YOUR GOAL: In the data below, which lines hold "core"? Copy every one.

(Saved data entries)

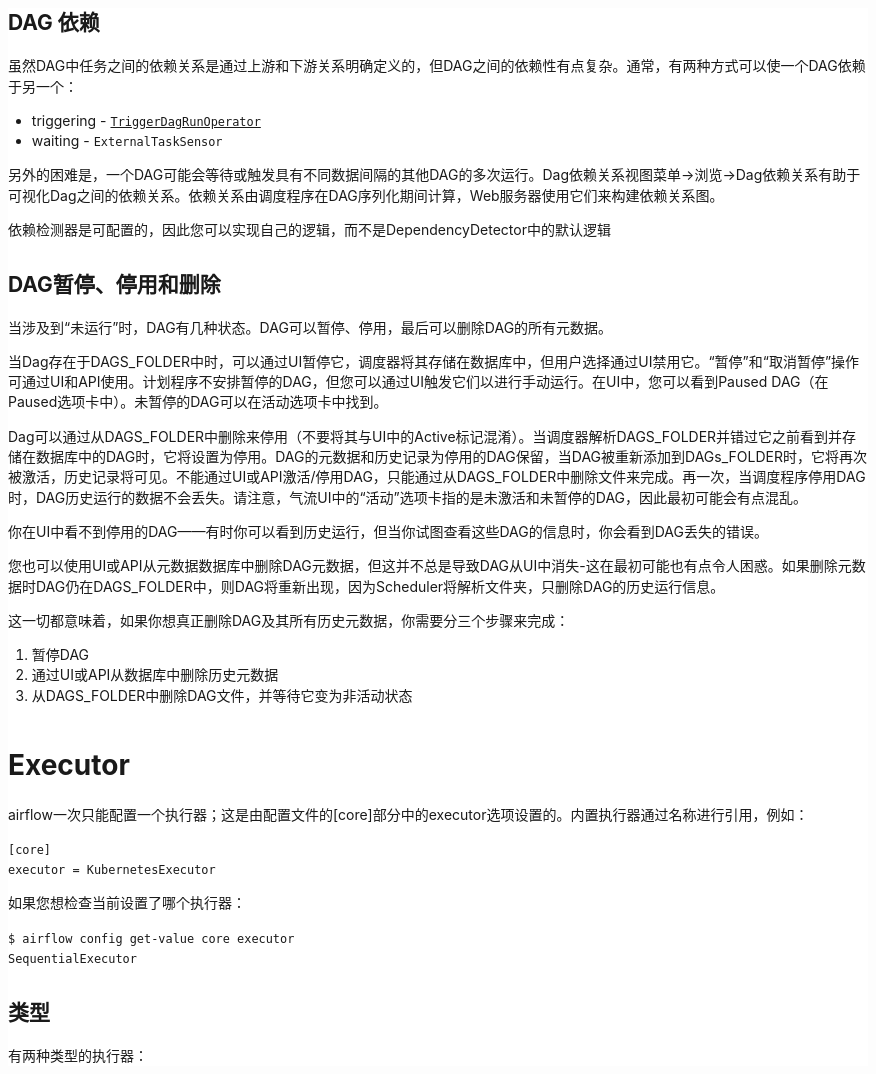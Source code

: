 ## DAG 依赖

虽然DAG中任务之间的依赖关系是通过上游和下游关系明确定义的，但DAG之间的依赖性有点复杂。通常，有两种方式可以使一个DAG依赖于另一个：

- triggering - [`TriggerDagRunOperator`](https://airflow.apache.org/docs/apache-airflow/stable/_api/airflow/operators/trigger_dagrun/index.html#airflow.operators.trigger_dagrun.TriggerDagRunOperator)
- waiting - `ExternalTaskSensor`

另外的困难是，一个DAG可能会等待或触发具有不同数据间隔的其他DAG的多次运行。Dag依赖关系视图菜单->浏览->Dag依赖关系有助于可视化Dag之间的依赖关系。依赖关系由调度程序在DAG序列化期间计算，Web服务器使用它们来构建依赖关系图。

依赖检测器是可配置的，因此您可以实现自己的逻辑，而不是DependencyDetector中的默认逻辑

## DAG暂停、停用和删除

当涉及到“未运行”时，DAG有几种状态。DAG可以暂停、停用，最后可以删除DAG的所有元数据。

当Dag存在于DAGS_FOLDER中时，可以通过UI暂停它，调度器将其存储在数据库中，但用户选择通过UI禁用它。“暂停”和“取消暂停”操作可通过UI和API使用。计划程序不安排暂停的DAG，但您可以通过UI触发它们以进行手动运行。在UI中，您可以看到Paused DAG（在Paused选项卡中）。未暂停的DAG可以在活动选项卡中找到。

Dag可以通过从DAGS_FOLDER中删除来停用（不要将其与UI中的Active标记混淆）。当调度器解析DAGS_FOLDER并错过它之前看到并存储在数据库中的DAG时，它将设置为停用。DAG的元数据和历史记录为停用的DAG保留，当DAG被重新添加到DAGs_FOLDER时，它将再次被激活，历史记录将可见。不能通过UI或API激活/停用DAG，只能通过从DAGS_FOLDER中删除文件来完成。再一次，当调度程序停用DAG时，DAG历史运行的数据不会丢失。请注意，气流UI中的“活动”选项卡指的是未激活和未暂停的DAG，因此最初可能会有点混乱。

你在UI中看不到停用的DAG——有时你可以看到历史运行，但当你试图查看这些DAG的信息时，你会看到DAG丢失的错误。

您也可以使用UI或API从元数据数据库中删除DAG元数据，但这并不总是导致DAG从UI中消失-这在最初可能也有点令人困惑。如果删除元数据时DAG仍在DAGS_FOLDER中，则DAG将重新出现，因为Scheduler将解析文件夹，只删除DAG的历史运行信息。

这一切都意味着，如果你想真正删除DAG及其所有历史元数据，你需要分三个步骤来完成：

1. 暂停DAG
2. 通过UI或API从数据库中删除历史元数据
3. 从DAGS_FOLDER中删除DAG文件，并等待它变为非活动状态



# Executor


airflow一次只能配置一个执行器；这是由配置文件的[core]部分中的executor选项设置的。内置执行器通过名称进行引用，例如：

```shell
[core]
executor = KubernetesExecutor
```

如果您想检查当前设置了哪个执行器：

```shell
$ airflow config get-value core executor
SequentialExecutor
```

## 类型

有两种类型的执行器：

RESPONSE:
airflow一次只能配置一个执行器；这是由配置文件的[core]部分中的executor选项设置的。内置执行器通过名称进行引用，例如：
[core]
$ airflow config get-value core executor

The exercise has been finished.